Managing Principal, Calvera Partners

What happened: Thousands of real estate professionals descended upon San Diego to attend the NMHC Apartment Strategies Conference and Annual Meeting. There, a distinguished lineup of multifamily experts provided insight. Here are four main takeaways from the conference.

1. Economic expectations: Inflation is declining towards the Fed’s 2% target. This will result in 3 to 4 interest rate cuts during 2024. Many markets are oversupplied with new housing, but one bright spot for demand is immigration. Over 3 million new immigrants will change absorption dynamics. To follow where the demand is headed, look to affordable destinations. Affordability was cited as the #1 reason people move to a new market.

2. Multifamily forecast: Jay Parsons, SVP, Chief Economist, RealPage, sees a steep drop off in apartment deliveries in 18 months. He notes that construction delays today aren’t short-term. This will re-accelerate rents once the near-term supply is absorbed. For now, midwestern cities were cited as the winners for 2024. They have the least new supply and a renewed focus on manufacturing could set these cities up to outperform. In general, the renter remains strong with wages growing faster than rents and consumer confidence ticking up.

3. Using tech to provide a better experience: Data makes everything work. Owners must aggregate, decipher, and implement strategies to use their data. The use of AI will only increase. It’s used now for chat/call bots, delinquency collection, and uncovering common tenant complaints. Standard tech like community Wi-Fi and smart building access are also important. These not only add value to the tenants but are ways of collecting data.

Case in point: According to Scott Wesson, SVP, Chief Digital Officer of UDR, resident satisfaction increased when their onsite staff was reduced by 42%. UDR believes its focus on data and speed provides a better tenant (customer) experience.

4. Operational and public policy risks:

Insurance costs – The largest owners are taking insurance in-house through self-insurance programs and creative partnerships. Having scale matters. Master policies from third-party managers can help smaller owners find cost-effective solutions.

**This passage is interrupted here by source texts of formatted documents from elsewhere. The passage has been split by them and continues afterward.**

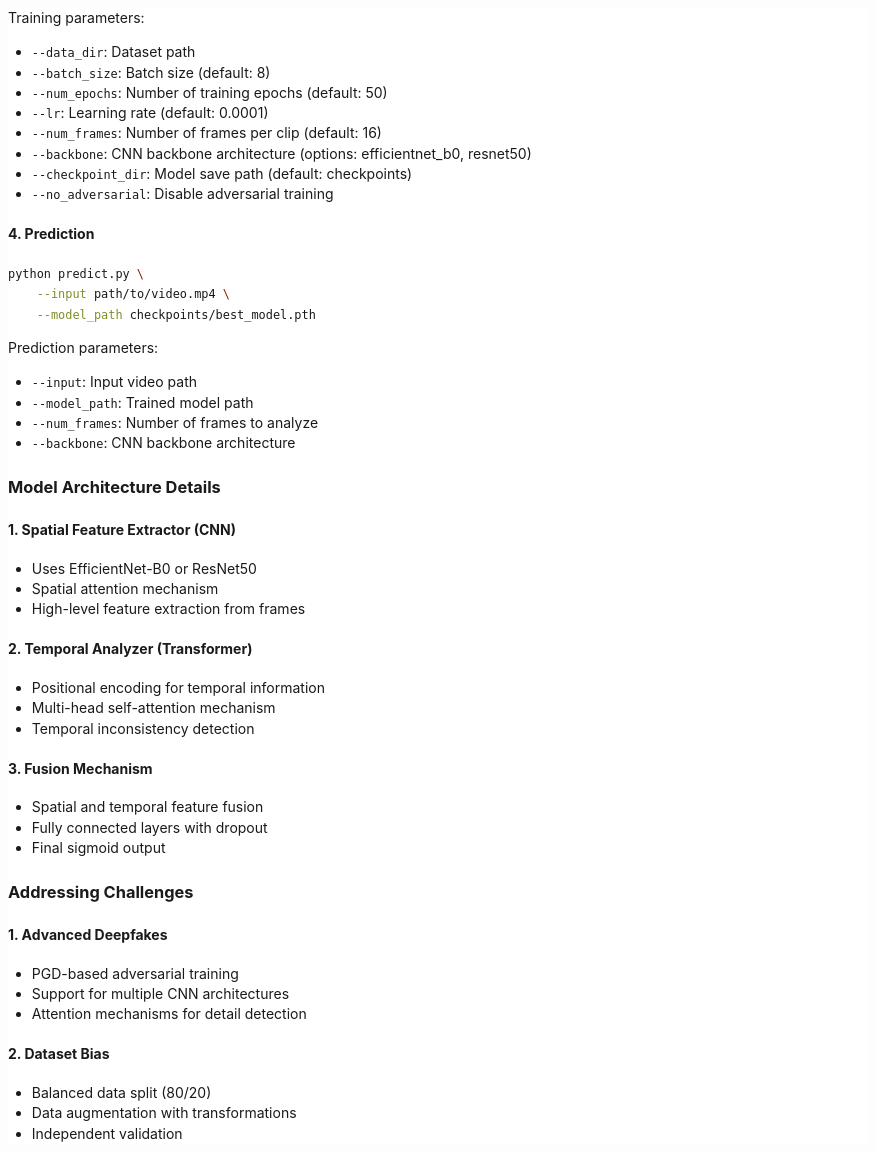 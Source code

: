 Training parameters:
- `--data_dir`: Dataset path
- `--batch_size`: Batch size (default: 8)
- `--num_epochs`: Number of training epochs (default: 50)
- `--lr`: Learning rate (default: 0.0001)
- `--num_frames`: Number of frames per clip (default: 16)
- `--backbone`: CNN backbone architecture (options: efficientnet_b0, resnet50)
- `--checkpoint_dir`: Model save path (default: checkpoints)
- `--no_adversarial`: Disable adversarial training

#### 4. Prediction
```bash
python predict.py \
    --input path/to/video.mp4 \
    --model_path checkpoints/best_model.pth
```

Prediction parameters:
- `--input`: Input video path
- `--model_path`: Trained model path
- `--num_frames`: Number of frames to analyze
- `--backbone`: CNN backbone architecture

### Model Architecture Details

#### 1. Spatial Feature Extractor (CNN)
- Uses EfficientNet-B0 or ResNet50
- Spatial attention mechanism
- High-level feature extraction from frames

#### 2. Temporal Analyzer (Transformer)
- Positional encoding for temporal information
- Multi-head self-attention mechanism
- Temporal inconsistency detection

#### 3. Fusion Mechanism
- Spatial and temporal feature fusion
- Fully connected layers with dropout
- Final sigmoid output

### Addressing Challenges

#### 1. Advanced Deepfakes
- PGD-based adversarial training
- Support for multiple CNN architectures
- Attention mechanisms for detail detection

#### 2. Dataset Bias
- Balanced data split (80/20)
- Data augmentation with transformations
- Independent validation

Regulatory changes – The rent control discussion won’t go away and continues to spread. Rent control 2.0 is being marketed as “anti-gouging” with light just cause eviction policies.

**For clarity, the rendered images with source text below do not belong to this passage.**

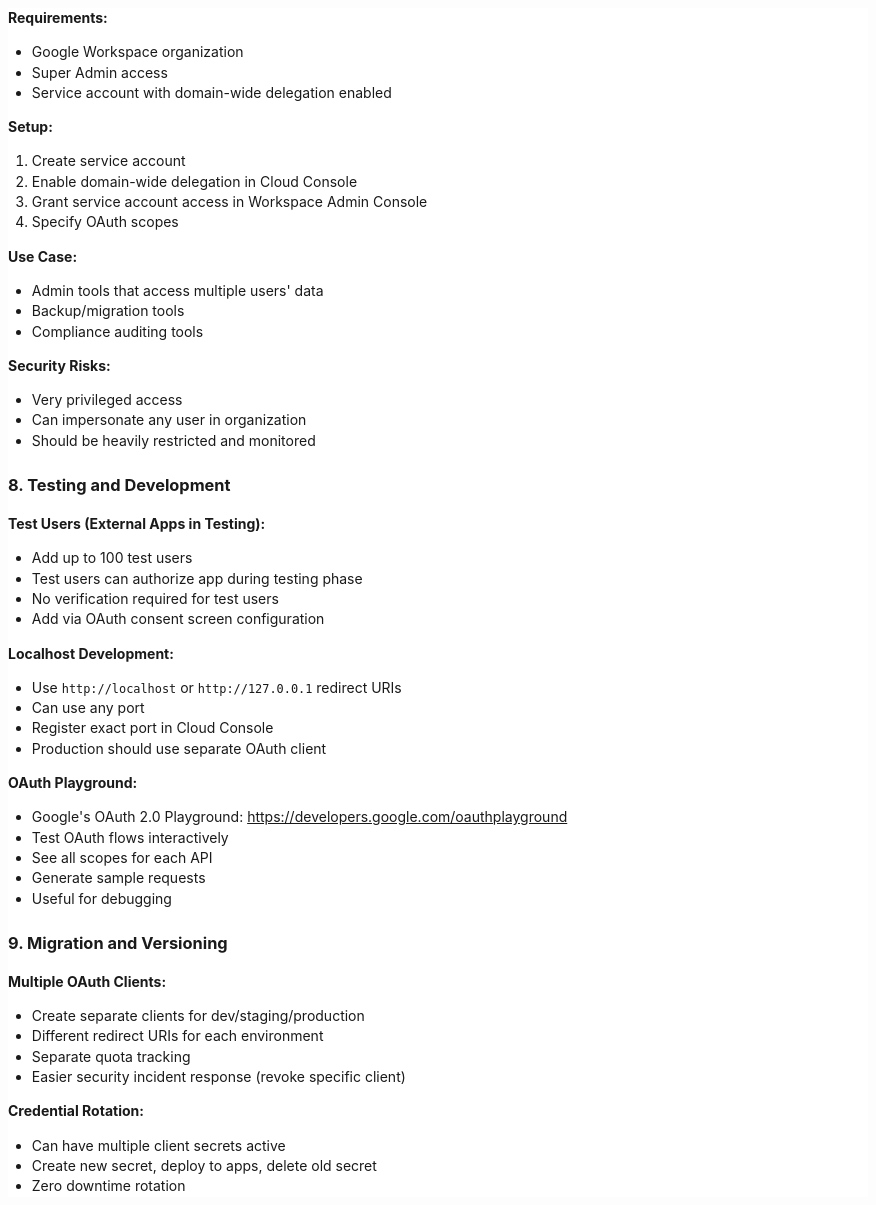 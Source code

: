 **Requirements:**
- Google Workspace organization
- Super Admin access
- Service account with domain-wide delegation enabled

**Setup:**
1. Create service account
2. Enable domain-wide delegation in Cloud Console
3. Grant service account access in Workspace Admin Console
4. Specify OAuth scopes

**Use Case:**
- Admin tools that access multiple users' data
- Backup/migration tools
- Compliance auditing tools

**Security Risks:**
- Very privileged access
- Can impersonate any user in organization
- Should be heavily restricted and monitored

### 8. Testing and Development

**Test Users (External Apps in Testing):**
- Add up to 100 test users
- Test users can authorize app during testing phase
- No verification required for test users
- Add via OAuth consent screen configuration

**Localhost Development:**
- Use `http://localhost` or `http://127.0.0.1` redirect URIs
- Can use any port
- Register exact port in Cloud Console
- Production should use separate OAuth client

**OAuth Playground:**
- Google's OAuth 2.0 Playground: https://developers.google.com/oauthplayground
- Test OAuth flows interactively
- See all scopes for each API
- Generate sample requests
- Useful for debugging

### 9. Migration and Versioning

**Multiple OAuth Clients:**
- Create separate clients for dev/staging/production
- Different redirect URIs for each environment
- Separate quota tracking
- Easier security incident response (revoke specific client)

**Credential Rotation:**
- Can have multiple client secrets active
- Create new secret, deploy to apps, delete old secret
- Zero downtime rotation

Rising operating costs – Many large owners are now operating in centralized pods for maintenance and have found ways to make the assistant manager role a back-office position.

THE TAKEAWAY

Looking ahead: Like many, I was hoping to hear all the reasons why transaction activity would pick up in 2024. Instead, the latest buzzword—cautious optimism—tempered expectations. Dominating the sessions were topics on supply, rising costs, and regulations. And, distressed owners were hardly discussed as most believe this to be of minimal consequence. So, we all wait for transactions to increase. In the meantime, we continue to focus on the basics of our business and hope for interest rate certainty. 2024 appears to be shaping up as a year of transition.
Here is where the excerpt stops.